By default StackExchange.Redis will ensure that commands are completed in the same order that result messages are received. This could cause a deadlock as described in this question.

Disable that behavior by setting PreserveAsyncOrder to false.

ConnectionMultiplexer connection = ...;
connection.PreserveAsyncOrder = false;

This will avoid deadlocks and could also improve performance.

I encourage anyone that run into to deadlock problems to try this workaround, since it's so clean and simple.

You'll loose the guarantee that async continuations are invoked in the same order as the underlying Redis operations are completed. However, I don't really see why that is something you would rely on.


Workaround #2

The deadlock occur when the active async worker thread in StackExchange.Redis completes a command and when the completion task is executed inline.

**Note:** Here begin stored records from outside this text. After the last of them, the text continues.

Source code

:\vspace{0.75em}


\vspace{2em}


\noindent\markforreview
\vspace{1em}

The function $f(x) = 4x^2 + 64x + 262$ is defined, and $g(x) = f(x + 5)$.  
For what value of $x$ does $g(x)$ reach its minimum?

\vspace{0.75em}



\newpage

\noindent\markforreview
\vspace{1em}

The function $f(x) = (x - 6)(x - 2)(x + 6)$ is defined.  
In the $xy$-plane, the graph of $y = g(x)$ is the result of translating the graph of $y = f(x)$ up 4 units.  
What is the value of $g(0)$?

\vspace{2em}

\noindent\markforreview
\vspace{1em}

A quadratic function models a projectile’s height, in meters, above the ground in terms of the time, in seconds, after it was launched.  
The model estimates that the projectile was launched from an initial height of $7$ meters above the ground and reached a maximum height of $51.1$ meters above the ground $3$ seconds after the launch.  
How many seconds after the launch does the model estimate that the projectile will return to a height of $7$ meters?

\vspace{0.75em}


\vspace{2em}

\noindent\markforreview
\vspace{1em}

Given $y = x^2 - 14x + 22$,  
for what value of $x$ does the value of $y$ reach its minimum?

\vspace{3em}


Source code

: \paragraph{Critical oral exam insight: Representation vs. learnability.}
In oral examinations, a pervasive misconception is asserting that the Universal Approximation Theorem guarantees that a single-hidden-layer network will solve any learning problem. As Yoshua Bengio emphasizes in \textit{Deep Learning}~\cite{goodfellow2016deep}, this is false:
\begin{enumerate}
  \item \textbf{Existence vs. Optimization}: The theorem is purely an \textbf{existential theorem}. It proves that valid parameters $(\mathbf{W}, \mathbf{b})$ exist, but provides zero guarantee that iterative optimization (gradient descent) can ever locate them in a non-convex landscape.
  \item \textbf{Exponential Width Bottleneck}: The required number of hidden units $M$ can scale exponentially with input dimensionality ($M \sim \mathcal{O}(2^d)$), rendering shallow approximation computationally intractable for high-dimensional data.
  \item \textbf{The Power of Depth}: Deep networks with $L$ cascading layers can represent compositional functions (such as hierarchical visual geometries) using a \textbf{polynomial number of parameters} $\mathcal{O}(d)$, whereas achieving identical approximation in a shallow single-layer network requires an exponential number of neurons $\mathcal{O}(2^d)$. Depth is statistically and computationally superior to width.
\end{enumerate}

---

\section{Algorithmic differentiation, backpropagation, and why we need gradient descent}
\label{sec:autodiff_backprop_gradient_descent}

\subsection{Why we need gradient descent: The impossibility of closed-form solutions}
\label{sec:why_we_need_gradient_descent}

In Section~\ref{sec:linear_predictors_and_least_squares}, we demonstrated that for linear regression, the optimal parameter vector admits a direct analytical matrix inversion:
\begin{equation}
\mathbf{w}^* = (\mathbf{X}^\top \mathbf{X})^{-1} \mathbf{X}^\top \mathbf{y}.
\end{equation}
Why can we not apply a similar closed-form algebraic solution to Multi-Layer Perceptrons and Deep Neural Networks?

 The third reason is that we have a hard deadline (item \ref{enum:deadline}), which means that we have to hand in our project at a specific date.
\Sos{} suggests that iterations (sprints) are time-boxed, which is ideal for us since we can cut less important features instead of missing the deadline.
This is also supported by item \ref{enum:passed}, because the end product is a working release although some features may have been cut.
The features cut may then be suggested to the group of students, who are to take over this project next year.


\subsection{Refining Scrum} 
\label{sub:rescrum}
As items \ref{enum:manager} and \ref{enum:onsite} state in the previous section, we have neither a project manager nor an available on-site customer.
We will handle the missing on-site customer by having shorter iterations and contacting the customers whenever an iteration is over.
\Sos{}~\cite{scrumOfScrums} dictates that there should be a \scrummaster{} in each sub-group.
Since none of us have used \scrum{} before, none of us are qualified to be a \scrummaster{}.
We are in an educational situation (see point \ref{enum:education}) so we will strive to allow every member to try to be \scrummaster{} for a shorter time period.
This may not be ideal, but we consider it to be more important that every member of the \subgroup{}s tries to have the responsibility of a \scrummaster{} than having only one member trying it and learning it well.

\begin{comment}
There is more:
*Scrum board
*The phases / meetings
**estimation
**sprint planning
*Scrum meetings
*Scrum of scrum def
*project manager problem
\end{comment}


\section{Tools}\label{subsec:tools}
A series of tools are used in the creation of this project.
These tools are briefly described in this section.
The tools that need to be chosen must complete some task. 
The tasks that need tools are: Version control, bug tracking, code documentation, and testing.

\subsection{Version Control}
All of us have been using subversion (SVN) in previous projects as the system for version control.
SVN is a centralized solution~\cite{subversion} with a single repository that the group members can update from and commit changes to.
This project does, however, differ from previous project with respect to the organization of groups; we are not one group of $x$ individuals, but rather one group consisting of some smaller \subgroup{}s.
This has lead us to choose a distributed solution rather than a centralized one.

One can prevent a task from being executed inline by using a custom TaskScheduler and ensure that TryExecuteTaskInline returns false.

public class MyScheduler : TaskScheduler
{
    public override bool TryExecuteTaskInline(Task task, bool taskWasPreviouslyQueued)
    {
        return false; // Never allow inlining.
    }

    // TODO: Rest of TaskScheduler implementation goes here...
}

Implementing a good task scheduler may be a complex task. There are, however, existing implementations in the ParallelExtensionExtras library (NuGet package) that you can use or draw inspiration from.

If your task scheduler would use its own threads (not from the thread pool), then it might be a good idea to allow inlining unless the current thread is from the thread pool. This will work because the active async worker thread in StackExchange.Redis is always a thread pool thread.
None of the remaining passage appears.